Received April 27, 2012; revised May 28, 2012; accepted June 3, 2012

Keywords: Pesticide; Adsorption; Leaching; Imidacloprid; Soil


This study was aimed to assess the adsorption and leaching potential of imidacloprid pesticide in column and field soil. To understand mechanism of adsorption and factors affecting, the experiments were carried out under laboratory and field conditions. Adsorption study was divided into kinetic and equilibrium sections. The evaluation of kinetic data was done through pseudo first and second order models. It was found that kinetic adsorption of imidacloprid on soil followed pseudo second order with rate constant value of 4.333 mg/g/h.
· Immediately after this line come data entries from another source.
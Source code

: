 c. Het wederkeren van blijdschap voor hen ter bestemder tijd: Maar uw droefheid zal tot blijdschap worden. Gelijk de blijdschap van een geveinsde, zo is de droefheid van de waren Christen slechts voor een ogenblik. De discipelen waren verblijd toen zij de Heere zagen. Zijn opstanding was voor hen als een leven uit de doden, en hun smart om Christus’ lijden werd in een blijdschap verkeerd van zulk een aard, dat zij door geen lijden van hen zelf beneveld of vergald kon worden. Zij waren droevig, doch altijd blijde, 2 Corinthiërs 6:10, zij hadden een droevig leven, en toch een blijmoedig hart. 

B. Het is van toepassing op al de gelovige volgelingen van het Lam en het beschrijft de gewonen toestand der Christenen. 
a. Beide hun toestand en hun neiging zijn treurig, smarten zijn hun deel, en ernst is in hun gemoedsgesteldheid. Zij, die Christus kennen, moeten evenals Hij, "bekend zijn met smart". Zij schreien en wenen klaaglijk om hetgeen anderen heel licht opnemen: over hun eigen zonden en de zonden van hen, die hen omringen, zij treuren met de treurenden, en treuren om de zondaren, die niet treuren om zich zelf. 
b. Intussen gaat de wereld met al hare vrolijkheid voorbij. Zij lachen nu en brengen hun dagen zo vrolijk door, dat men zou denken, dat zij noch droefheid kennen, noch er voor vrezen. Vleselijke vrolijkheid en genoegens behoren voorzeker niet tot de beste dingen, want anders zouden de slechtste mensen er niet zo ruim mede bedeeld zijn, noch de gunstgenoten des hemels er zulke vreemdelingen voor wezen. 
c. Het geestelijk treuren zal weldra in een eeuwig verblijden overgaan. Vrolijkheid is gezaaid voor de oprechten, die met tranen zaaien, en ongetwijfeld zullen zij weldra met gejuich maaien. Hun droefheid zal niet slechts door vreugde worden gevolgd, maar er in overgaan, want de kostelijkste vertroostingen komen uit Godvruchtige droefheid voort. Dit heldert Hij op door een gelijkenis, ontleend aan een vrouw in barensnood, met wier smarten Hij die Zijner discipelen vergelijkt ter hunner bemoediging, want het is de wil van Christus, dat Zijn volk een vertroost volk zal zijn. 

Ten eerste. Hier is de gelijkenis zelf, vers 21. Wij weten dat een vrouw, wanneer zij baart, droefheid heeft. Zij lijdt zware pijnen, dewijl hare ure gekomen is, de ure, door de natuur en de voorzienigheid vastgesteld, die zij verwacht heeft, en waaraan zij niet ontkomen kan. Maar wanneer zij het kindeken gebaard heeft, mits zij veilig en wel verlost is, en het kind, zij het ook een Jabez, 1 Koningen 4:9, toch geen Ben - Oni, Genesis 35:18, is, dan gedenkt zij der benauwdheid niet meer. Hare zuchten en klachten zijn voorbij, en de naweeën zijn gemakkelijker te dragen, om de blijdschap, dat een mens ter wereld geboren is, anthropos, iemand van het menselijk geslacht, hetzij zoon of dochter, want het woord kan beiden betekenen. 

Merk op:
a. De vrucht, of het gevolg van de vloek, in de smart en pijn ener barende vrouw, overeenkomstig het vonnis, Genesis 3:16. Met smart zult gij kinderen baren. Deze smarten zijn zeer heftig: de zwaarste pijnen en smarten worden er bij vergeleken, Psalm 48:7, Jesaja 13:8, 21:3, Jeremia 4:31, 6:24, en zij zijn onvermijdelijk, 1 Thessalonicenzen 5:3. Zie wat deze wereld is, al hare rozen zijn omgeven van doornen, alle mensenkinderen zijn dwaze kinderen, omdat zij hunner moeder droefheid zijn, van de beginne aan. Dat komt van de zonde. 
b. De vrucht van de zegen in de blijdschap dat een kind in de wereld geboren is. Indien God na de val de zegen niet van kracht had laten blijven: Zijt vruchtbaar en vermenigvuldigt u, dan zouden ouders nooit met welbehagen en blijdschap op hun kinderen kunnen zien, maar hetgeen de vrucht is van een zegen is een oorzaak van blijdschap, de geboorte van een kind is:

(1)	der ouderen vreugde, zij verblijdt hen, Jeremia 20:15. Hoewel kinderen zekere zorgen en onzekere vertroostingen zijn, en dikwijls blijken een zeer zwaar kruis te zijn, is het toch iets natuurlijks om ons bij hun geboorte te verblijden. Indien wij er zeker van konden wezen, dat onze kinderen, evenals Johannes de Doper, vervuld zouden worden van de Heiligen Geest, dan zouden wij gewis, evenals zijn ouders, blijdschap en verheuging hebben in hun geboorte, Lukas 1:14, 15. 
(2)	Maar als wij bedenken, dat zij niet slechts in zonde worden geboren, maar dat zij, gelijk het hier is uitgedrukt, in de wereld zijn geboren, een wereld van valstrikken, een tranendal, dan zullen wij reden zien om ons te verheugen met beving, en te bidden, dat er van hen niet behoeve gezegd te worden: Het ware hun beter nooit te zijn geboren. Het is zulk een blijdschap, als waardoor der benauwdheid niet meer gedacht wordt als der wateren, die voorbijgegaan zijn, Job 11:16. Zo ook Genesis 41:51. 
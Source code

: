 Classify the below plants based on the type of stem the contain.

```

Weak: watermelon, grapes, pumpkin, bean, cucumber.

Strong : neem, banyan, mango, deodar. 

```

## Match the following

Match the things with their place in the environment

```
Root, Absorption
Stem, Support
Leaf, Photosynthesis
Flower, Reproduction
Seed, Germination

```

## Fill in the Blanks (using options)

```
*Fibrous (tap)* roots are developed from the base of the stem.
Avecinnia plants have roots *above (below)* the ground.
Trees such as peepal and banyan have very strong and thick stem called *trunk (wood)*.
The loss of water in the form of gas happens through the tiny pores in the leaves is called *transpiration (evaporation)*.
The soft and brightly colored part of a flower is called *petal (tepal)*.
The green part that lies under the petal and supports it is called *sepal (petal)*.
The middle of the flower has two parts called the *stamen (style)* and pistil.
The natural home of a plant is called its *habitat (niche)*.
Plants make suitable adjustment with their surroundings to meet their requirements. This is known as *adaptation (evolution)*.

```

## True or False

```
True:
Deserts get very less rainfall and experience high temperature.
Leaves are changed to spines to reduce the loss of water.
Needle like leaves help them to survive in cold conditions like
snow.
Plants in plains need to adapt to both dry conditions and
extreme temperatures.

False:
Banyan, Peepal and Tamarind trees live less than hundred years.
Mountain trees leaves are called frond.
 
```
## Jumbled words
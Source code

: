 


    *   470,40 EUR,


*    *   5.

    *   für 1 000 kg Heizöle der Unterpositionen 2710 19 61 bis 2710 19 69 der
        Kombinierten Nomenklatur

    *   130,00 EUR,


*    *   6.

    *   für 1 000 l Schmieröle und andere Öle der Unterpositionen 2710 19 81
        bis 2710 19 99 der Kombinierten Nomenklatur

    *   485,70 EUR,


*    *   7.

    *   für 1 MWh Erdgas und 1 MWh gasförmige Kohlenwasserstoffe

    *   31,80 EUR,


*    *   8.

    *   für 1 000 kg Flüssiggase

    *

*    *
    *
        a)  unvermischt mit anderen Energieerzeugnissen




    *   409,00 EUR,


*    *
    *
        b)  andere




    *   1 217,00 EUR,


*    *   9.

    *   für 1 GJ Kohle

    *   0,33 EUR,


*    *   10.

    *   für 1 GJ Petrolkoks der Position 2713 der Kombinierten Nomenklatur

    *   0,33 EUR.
Langmuir and Freundlich isotherms were used to explain equilibrium adsorption, from these isotherms it was evaluated that Freundlich isotherm was obeyed well with adsorption capacity of 2.190 - 4.573 mol/g. Leaching study was performed in laboratory using column made of polyvinyl chloride having 30 cm length. Known amount of imidacloprid pesticide was applied to column left for adsorption and then eluted with 500 mL water in five equal portions. These water portions and soil of column which was divided into three sections were analyzed by HPLC. The result revealed that the concentration of imidacloprid was decreased from 0.481 ppm in first portion of water to 0.327 ppm in last portion of water while 0.783 ppm in first section of column soil to 0.038 ppm in last section of column soil. In field the leaching power of imidacloprid was observed up to 60 cm depth, its concentration decreased with soil depth. It was 3.311 ppm in first portion of soil and 0.357 ppm in last portion of soil. The leaching potential of imidacloprid pesticide up to 60 cm soil depth was due to less organic matter, sandy texture, alkaline pH, and low cation exchange capacity.

1. Introduction

The utilization and production of pesticides are increasing worldwide day by day. It is important to know that when pesticides are applied to field, as the only small portion reaches to its target and remaining a large part is released into the environment. That may leads to some problems, such as toxicity to non-target organisms, leaching and accumulation. Polluted soil, surface and ground waters involve risk to the environment and also to human health due to possible direct or indirect exposures.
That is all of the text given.